● **DATASET**:
»»

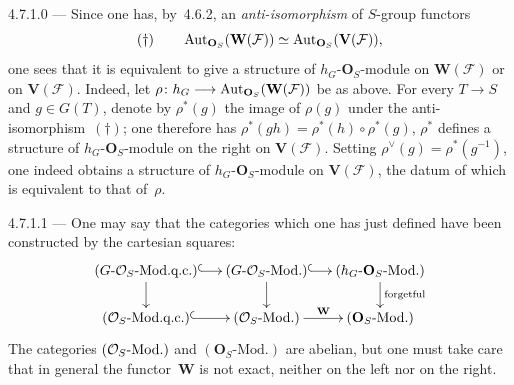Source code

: \begin{remark}{4.7.1.0}\label{I.4.7.1.0}
--- {\renewcommand{\thefootnote}{(37)}}
Since one has, by~4.6.2, an \emph{anti-isomorphism} of \(S\)-group functors
\[
(\dagger) \qquad \Aut_{\mathbf{O}_S}(\mathbf{W}(\mathcal{F})) \simeq \Aut_{\mathbf{O}_S}(\mathbf{V}(\mathcal{F})),
\]
one sees that it is equivalent to give a structure of \(h_G\)-\(\mathbf{O}_S\)-module on \(\mathbf{W}(\mathcal{F})\) or on \(\mathbf{V}(\mathcal{F})\). Indeed, let \(\rho \colon h_G \to \Aut_{\mathbf{O}_S}(\mathbf{W}(\mathcal{F}))\) be as above. For every \(T \to S\) and \(g \in G(T)\), denote by \(\rho^*(g)\) the image of \(\rho(g)\) under the anti-isomorphism~\((\dagger)\); one therefore has \(\rho^*(gh) = \rho^*(h) \circ \rho^*(g)\), \ie \(\rho^*\) defines a structure of \(h_G\)-\(\mathbf{O}_S\)-module \og on the right\fg{} on \(\mathbf{V}(\mathcal{F})\). Setting \(\rho^{\vee}(g) = \rho^*(g^{-1})\), one indeed obtains a structure of \(h_G\)-\(\mathbf{O}_S\)-module on \(\mathbf{V}(\mathcal{F})\), the datum of which is equivalent to that of~\(\rho\).
\end{remark}

\begin{remark}{4.7.1.1}\label{I.4.7.1.1}
--- One may say that the categories which one has just defined have been constructed by the cartesian squares:
\[
\xymatrix@C=1.4em@R=1.8em{
(G\text{-}\OS\text{-Mod.q.c.}) \ar@{^{(}->}[r] \ar[d]
  & (G\text{-}\OS\text{-Mod.}) \ar@{^{(}->}[r] \ar[d]
  & (h_G\text{-}\mathbf{O}_S\text{-Mod.}) \ar[d]^{\textup{forgetful}} \\
(\OS\text{-Mod.q.c.}) \ar@{^{(}->}[r]
  & (\OS\text{-Mod.}) \ar[r]^{\mathbf{W}}
  & (\mathbf{O}_S\text{-Mod.})
}
\]
{\renewcommand{\thefootnote}{(38)}}
The categories \((\OS\text{-Mod.})\) and \((\mathbf{O}_S\text{-Mod.})\) are abelian, but one must take care that in general the functor~\(\mathbf{W}\) is not exact, neither on the left nor on the right.
\end{remark}
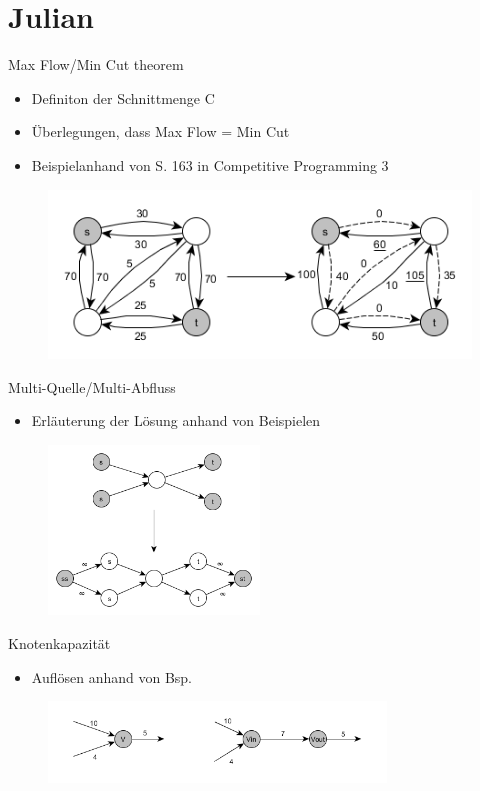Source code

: \documentclass[18pt]{beamer}
\begin{document}
\section{Julian}
\begin{frame}{Max Flow/Min Cut theorem}
	\begin{itemize}
		\item Definiton der Schnittmenge C
		\item \"Uberlegungen, dass Max Flow = Min Cut
		\item Beispielanhand von S. 163 in Competitive Programming 3
	\end{itemize}
	\begin{figure}
		\includegraphics[width = \textwidth]{img/Julian_MaxMin.jpg}
	\end{figure}
\end{frame}

\begin{frame}{Multi-Quelle/Multi-Abfluss}
	\begin{itemize}
		\item Erl\"auterung der L\"osung anhand von Beispielen
	\end{itemize}
	\begin{figure}
		\includegraphics[width = 0.5\textwidth]{img/Julian_Multi.jpg}
	\end{figure}
\end{frame}


\begin{frame}{Knotenkapazit\"at}
	\begin{itemize}
		\item Aufl\"osen anhand von Bsp.
	\end{itemize}
	\begin{figure}
		\includegraphics[width = 0.8\textwidth] {img/Julian_Kapazitaet.jpg}
	\end{figure}
\end{frame}
\end{document}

««

Where a line of the data includes the string "includegraphics", list that line.

		\includegraphics[width = \textwidth]{img/Julian_MaxMin.jpg}
		\includegraphics[width = 0.5\textwidth]{img/Julian_Multi.jpg}
		\includegraphics[width = 0.8\textwidth] {img/Julian_Kapazitaet.jpg}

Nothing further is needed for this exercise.